TASK TO COMPLETE
Copy, from the data below, each line that has the word "with".

Segment Start: DATASET RECORDS

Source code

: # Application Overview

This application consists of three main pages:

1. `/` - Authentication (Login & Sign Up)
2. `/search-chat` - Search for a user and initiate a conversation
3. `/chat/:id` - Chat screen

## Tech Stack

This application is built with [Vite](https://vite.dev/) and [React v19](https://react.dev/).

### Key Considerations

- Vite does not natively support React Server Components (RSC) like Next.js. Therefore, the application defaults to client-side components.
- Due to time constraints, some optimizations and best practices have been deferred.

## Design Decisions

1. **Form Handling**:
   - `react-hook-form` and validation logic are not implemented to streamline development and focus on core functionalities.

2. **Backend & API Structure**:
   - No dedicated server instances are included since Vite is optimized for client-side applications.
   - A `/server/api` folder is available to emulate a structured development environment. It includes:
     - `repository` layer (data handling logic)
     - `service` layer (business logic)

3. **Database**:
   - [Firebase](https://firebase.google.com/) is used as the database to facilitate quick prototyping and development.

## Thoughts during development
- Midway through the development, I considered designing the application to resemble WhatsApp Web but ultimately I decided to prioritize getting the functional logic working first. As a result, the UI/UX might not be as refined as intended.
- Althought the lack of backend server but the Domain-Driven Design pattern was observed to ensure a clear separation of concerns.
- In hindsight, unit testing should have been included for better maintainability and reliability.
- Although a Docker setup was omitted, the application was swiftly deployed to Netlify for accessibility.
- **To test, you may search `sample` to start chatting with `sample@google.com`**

Segment End: DATASET RECORDS

PROBLEM SOLUTION
This application is built with [Vite](https://vite.dev/) and [React v19](https://react.dev/).
- **To test, you may search `sample` to start chatting with `sample@google.com`**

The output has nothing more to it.